§ **Input**:
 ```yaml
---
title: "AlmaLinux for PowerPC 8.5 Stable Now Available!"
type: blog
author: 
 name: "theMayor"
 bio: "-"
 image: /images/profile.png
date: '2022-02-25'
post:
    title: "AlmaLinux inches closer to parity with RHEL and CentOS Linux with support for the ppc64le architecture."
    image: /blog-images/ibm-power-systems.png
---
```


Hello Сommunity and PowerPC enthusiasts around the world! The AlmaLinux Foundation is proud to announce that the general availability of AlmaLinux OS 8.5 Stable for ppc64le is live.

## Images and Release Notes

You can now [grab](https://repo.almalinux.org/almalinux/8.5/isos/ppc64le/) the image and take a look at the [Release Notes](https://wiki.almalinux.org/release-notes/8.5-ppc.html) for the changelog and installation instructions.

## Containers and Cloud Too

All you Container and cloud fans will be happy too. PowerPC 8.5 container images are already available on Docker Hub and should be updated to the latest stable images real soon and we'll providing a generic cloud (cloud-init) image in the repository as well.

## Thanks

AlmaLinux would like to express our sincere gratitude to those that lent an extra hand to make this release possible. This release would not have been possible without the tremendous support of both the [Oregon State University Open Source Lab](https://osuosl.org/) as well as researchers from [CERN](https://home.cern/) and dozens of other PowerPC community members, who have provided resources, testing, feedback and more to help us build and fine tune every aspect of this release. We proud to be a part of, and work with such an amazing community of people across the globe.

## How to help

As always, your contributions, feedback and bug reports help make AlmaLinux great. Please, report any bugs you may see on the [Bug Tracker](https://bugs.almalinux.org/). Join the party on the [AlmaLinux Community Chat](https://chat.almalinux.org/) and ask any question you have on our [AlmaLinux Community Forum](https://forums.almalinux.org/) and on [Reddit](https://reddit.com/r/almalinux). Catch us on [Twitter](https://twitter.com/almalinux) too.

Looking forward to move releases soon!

--

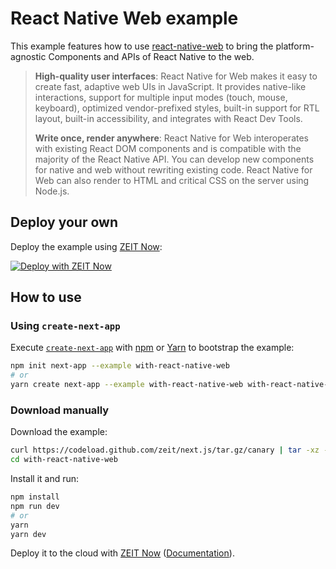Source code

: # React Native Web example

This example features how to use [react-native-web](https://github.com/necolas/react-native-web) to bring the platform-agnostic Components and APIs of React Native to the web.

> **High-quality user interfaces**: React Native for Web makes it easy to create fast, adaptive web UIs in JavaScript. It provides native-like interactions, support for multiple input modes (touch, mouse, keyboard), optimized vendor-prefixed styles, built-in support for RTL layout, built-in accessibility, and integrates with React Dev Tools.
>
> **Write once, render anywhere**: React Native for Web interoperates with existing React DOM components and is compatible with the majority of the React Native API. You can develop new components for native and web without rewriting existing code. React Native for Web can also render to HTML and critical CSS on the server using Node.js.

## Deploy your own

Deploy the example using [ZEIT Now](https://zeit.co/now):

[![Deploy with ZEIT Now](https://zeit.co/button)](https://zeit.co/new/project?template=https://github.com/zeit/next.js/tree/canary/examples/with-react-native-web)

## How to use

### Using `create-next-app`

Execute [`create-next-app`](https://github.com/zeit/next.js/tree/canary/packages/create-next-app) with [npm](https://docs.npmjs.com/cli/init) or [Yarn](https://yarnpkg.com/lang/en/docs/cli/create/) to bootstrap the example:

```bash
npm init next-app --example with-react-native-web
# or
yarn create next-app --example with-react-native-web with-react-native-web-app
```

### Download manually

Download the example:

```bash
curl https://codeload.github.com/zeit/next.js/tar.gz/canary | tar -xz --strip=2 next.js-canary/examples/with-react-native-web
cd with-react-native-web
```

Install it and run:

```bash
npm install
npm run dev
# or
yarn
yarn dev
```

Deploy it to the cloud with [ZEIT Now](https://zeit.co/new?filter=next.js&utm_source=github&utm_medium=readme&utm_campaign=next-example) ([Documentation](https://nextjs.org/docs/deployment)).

§ **Activity**: Determine the count of lines in the data that contain the string "your", and reply with that count alone.

§ **Solution to this problem**: 2